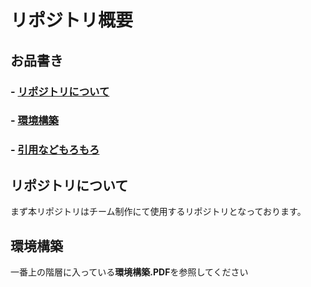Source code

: 
# リポジトリ概要
## お品書き
### - [リポジトリについて](#リポジトリについて)
### - [環境構築](#環境構築)
### - [引用などもろもろ](#引用などもろもろ)


## リポジトリについて
まず本リポジトリはチーム制作にて使用するリポジトリとなっております。
<!--- ディレクトリ追加したい --->

## 環境構築
一番上の階層に入っている**環境構築.PDF**を参照してください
--
Each line of the material that has the word "環境構築" belongs in the answer.

### - [環境構築](#環境構築)
## 環境構築
一番上の階層に入っている**環境構築.PDF**を参照してください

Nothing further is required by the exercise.